Em sua mensagem ao CPJ, Ra vincula a Tabela de Resultados do Sistema de Segurança da Eletronic Frontier Foundation, publicado em 2014, como uma forma demonstrar como o código-fonte aberta do aplicativo resultou em uma auditoria positiva. O bato papo secreto do Telegram ganhou uma classificação perfeita na primeira avaliação da tabela de resultados.
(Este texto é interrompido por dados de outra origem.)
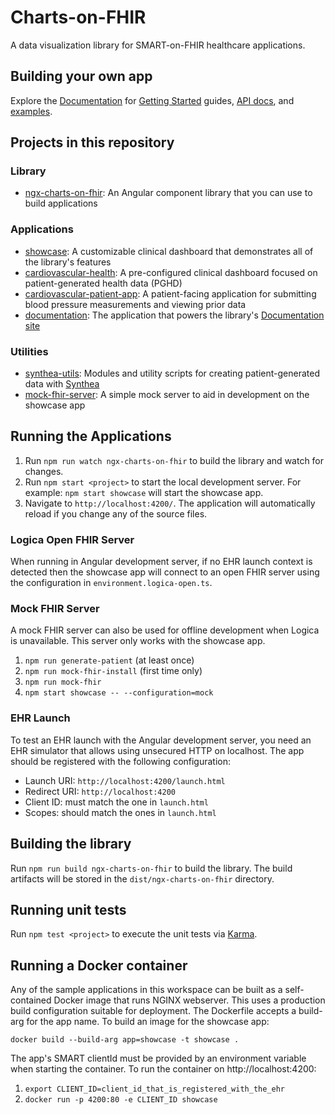 # Charts-on-FHIR

A data visualization library for SMART-on-FHIR healthcare applications.

## Building your own app

Explore the [Documentation](https://elimuinformatics.github.io/charts-on-fhir) for
[Getting Started](https://elimuinformatics.github.io/charts-on-fhir/getting-started/installation) guides,
[API docs](https://elimuinformatics.github.io/charts-on-fhir/api), and
[examples](https://elimuinformatics.github.io/charts-on-fhir/components/chart).

## Projects in this repository

### Library

- [ngx-charts-on-fhir](libs/ngx-charts-on-fhir): An Angular component library that you can use to build applications

### Applications

- [showcase](apps/showcase): A customizable clinical dashboard that demonstrates all of the library's features
- [cardiovascular-health](apps/cardiovascular-health): A pre-configured clinical dashboard focused on patient-generated health data (PGHD)
- [cardiovascular-patient-app](apps/cardiovascular-patient-app): A patient-facing application for submitting blood pressure measurements and viewing prior data
- [documentation](apps/documentation): The application that powers the library's [Documentation site](https://elimuinformatics.github.io/charts-on-fhir)

### Utilities

- [synthea-utils](projects/synthea-utils): Modules and utility scripts for creating patient-generated data with [Synthea](https://github.com/synthetichealth/synthea)
- [mock-fhir-server](projects/mock-fhir-server/): A simple mock server to aid in development on the showcase app

## Running the Applications

1. Run `npm run watch ngx-charts-on-fhir` to build the library and watch for changes.
2. Run `npm start <project>` to start the local development server. For example: `npm start showcase` will start the showcase app.
3. Navigate to `http://localhost:4200/`. The application will automatically reload if you change any of the source files.

### Logica Open FHIR Server

When running in Angular development server, if no EHR launch context is detected then the showcase app will connect to an open FHIR server using the configuration in `environment.logica-open.ts`.

### Mock FHIR Server

A mock FHIR server can also be used for offline development when Logica is unavailable. This server only works with the showcase app.

1. `npm run generate-patient` (at least once)
2. `npm run mock-fhir-install` (first time only)
3. `npm run mock-fhir`
4. `npm start showcase -- --configuration=mock`

### EHR Launch

To test an EHR launch with the Angular development server, you need an EHR simulator that allows using unsecured HTTP on localhost. The app should be registered with the following configuration:

- Launch URI: `http://localhost:4200/launch.html`
- Redirect URI: `http://localhost:4200`
- Client ID: must match the one in `launch.html`
- Scopes: should match the ones in `launch.html`

## Building the library

Run `npm run build ngx-charts-on-fhir` to build the library. The build artifacts will be stored in the `dist/ngx-charts-on-fhir` directory.

## Running unit tests

Run `npm test <project>` to execute the unit tests via [Karma](https://karma-runner.github.io).

## Running a Docker container

Any of the sample applications in this workspace can be built as a self-contained Docker image that runs NGINX webserver.
This uses a production build configuration suitable for deployment.
The Dockerfile accepts a build-arg for the app name. To build an image for the showcase app:

`docker build --build-arg app=showcase -t showcase .`

The app's SMART clientId must be provided by an environment variable when starting the container.
To run the container on http://localhost:4200:

1. `export CLIENT_ID=client_id_that_is_registered_with_the_ehr`
2. `docker run -p 4200:80 -e CLIENT_ID showcase`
No entanto, a Electronic Frontier Foundation alertou em seu site, que a tabela está “desatualizada, e é mantida aqui por razões puramente históricas”.

“Estamos em processo de refazer a tabela, dessa forma a versão que cita o Telegram não é atual e nunca teve a intenção de promoção”, disse Nate Cardozo, advogado sênior da Electronic Frontier Foundation, em entrevista ao CPJ. “A versão 1.0 da tabela não reflete a atual opinião da EFF a respeito de criptografia, e nem encoraja ninguém a usá-la para fins práticos de consulta”.

Cardozo apontou “falhas críticas” no aplicativo Telegram, incluindo a sua falta de criptografia de ponta-a-ponta e seu uso do protocolo não-padrão de criptografia MTProto, que tem sido criticado publicamente por pesquisadores em criptografia, incluindo Matthew Green, professor assistente de ciência da computação no Instituto de Segurança da Informação Johns Hopkins (Johns Hopkins Information Security Institute) e um dos principais especialistas em criptografia aplicada.

Detalhes aparentemente arcanos, tais como um protocolo de criptografia e implementação de um aplicativo pode impactar diretamente a vida dos jornalistas que usam esses aplicativos. A CPJ recomenda que os jornalistas usem o WhatsApp ou Signal como uma ferramenta mais segura para se comunicar, uma recomendação repetida por Cardozo. Ambos os aplicativos utilizam o protocolo de codificação do Signal, o qual é baseado em algoritmos criptográficos abertos e bem testados. O protocolo de Signal, que o pessoal da CPJ usa para os nossos trabalhos mais sensíveis, foi revisado e aprovado por especialistas em segurança.